Dataset items »
------------------------

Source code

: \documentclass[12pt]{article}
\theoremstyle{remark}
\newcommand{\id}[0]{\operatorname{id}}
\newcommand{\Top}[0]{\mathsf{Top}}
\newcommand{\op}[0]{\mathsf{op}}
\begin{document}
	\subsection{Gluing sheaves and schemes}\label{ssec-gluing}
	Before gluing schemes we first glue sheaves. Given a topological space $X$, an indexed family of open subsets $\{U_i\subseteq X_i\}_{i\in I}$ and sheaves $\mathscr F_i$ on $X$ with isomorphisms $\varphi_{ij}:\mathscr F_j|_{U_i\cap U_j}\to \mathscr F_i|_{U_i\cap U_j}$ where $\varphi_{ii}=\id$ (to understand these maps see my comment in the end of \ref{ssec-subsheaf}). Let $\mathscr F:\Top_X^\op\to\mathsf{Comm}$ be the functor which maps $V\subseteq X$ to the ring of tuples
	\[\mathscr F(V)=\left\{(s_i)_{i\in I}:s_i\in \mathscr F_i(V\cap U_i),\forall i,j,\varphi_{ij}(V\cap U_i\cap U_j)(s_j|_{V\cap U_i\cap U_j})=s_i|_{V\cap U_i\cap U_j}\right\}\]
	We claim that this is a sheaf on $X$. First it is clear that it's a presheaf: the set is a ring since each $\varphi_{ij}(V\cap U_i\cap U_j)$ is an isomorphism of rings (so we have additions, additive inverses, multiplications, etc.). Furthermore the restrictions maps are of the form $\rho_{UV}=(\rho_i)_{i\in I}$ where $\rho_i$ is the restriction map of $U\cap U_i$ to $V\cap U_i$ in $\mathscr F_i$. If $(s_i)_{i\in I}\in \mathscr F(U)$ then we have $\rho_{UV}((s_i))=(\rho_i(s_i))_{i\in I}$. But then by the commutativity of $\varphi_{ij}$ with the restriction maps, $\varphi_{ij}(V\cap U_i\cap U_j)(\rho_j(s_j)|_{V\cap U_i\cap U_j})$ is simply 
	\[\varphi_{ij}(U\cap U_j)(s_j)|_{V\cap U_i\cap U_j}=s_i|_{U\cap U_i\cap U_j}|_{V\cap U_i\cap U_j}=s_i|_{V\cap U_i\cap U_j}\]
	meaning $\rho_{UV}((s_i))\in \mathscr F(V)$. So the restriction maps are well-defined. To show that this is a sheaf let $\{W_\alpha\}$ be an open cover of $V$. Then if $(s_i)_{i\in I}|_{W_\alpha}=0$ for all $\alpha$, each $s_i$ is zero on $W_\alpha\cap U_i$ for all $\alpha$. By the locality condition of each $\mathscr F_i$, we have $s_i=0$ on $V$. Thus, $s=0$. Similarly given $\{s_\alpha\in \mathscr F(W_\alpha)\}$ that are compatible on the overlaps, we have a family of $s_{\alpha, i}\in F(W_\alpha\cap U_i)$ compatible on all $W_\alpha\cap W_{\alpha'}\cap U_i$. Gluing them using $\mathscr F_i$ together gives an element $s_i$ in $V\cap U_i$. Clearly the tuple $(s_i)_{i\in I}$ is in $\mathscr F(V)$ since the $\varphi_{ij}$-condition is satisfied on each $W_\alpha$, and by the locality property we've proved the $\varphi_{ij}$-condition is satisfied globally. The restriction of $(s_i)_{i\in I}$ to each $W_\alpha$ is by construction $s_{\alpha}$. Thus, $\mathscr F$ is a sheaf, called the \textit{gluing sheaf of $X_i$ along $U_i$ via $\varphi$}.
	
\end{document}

------------------------

Leaving nothing out, print each line above exactly.

Answer area »
Source code

: \documentclass[12pt]{article}
\theoremstyle{remark}
\newcommand{\id}[0]{\operatorname{id}}
\newcommand{\Top}[0]{\mathsf{Top}}
\newcommand{\op}[0]{\mathsf{op}}
\begin{document}
	\subsection{Gluing sheaves and schemes}\label{ssec-gluing}
	Before gluing schemes we first glue sheaves. Given a topological space $X$, an indexed family of open subsets $\{U_i\subseteq X_i\}_{i\in I}$ and sheaves $\mathscr F_i$ on $X$ with isomorphisms $\varphi_{ij}:\mathscr F_j|_{U_i\cap U_j}\to \mathscr F_i|_{U_i\cap U_j}$ where $\varphi_{ii}=\id$ (to understand these maps see my comment in the end of \ref{ssec-subsheaf}). Let $\mathscr F:\Top_X^\op\to\mathsf{Comm}$ be the functor which maps $V\subseteq X$ to the ring of tuples
	\[\mathscr F(V)=\left\{(s_i)_{i\in I}:s_i\in \mathscr F_i(V\cap U_i),\forall i,j,\varphi_{ij}(V\cap U_i\cap U_j)(s_j|_{V\cap U_i\cap U_j})=s_i|_{V\cap U_i\cap U_j}\right\}\]
	We claim that this is a sheaf on $X$. First it is clear that it's a presheaf: the set is a ring since each $\varphi_{ij}(V\cap U_i\cap U_j)$ is an isomorphism of rings (so we have additions, additive inverses, multiplications, etc.). Furthermore the restrictions maps are of the form $\rho_{UV}=(\rho_i)_{i\in I}$ where $\rho_i$ is the restriction map of $U\cap U_i$ to $V\cap U_i$ in $\mathscr F_i$. If $(s_i)_{i\in I}\in \mathscr F(U)$ then we have $\rho_{UV}((s_i))=(\rho_i(s_i))_{i\in I}$. But then by the commutativity of $\varphi_{ij}$ with the restriction maps, $\varphi_{ij}(V\cap U_i\cap U_j)(\rho_j(s_j)|_{V\cap U_i\cap U_j})$ is simply 
	\[\varphi_{ij}(U\cap U_j)(s_j)|_{V\cap U_i\cap U_j}=s_i|_{U\cap U_i\cap U_j}|_{V\cap U_i\cap U_j}=s_i|_{V\cap U_i\cap U_j}\]
	meaning $\rho_{UV}((s_i))\in \mathscr F(V)$. So the restriction maps are well-defined. To show that this is a sheaf let $\{W_\alpha\}$ be an open cover of $V$. Then if $(s_i)_{i\in I}|_{W_\alpha}=0$ for all $\alpha$, each $s_i$ is zero on $W_\alpha\cap U_i$ for all $\alpha$. By the locality condition of each $\mathscr F_i$, we have $s_i=0$ on $V$. Thus, $s=0$. Similarly given $\{s_\alpha\in \mathscr F(W_\alpha)\}$ that are compatible on the overlaps, we have a family of $s_{\alpha, i}\in F(W_\alpha\cap U_i)$ compatible on all $W_\alpha\cap W_{\alpha'}\cap U_i$. Gluing them using $\mathscr F_i$ together gives an element $s_i$ in $V\cap U_i$. Clearly the tuple $(s_i)_{i\in I}$ is in $\mathscr F(V)$ since the $\varphi_{ij}$-condition is satisfied on each $W_\alpha$, and by the locality property we've proved the $\varphi_{ij}$-condition is satisfied globally. The restriction of $(s_i)_{i\in I}$ to each $W_\alpha$ is by construction $s_{\alpha}$. Thus, $\mathscr F$ is a sheaf, called the \textit{gluing sheaf of $X_i$ along $U_i$ via $\varphi$}.
	
\end{document}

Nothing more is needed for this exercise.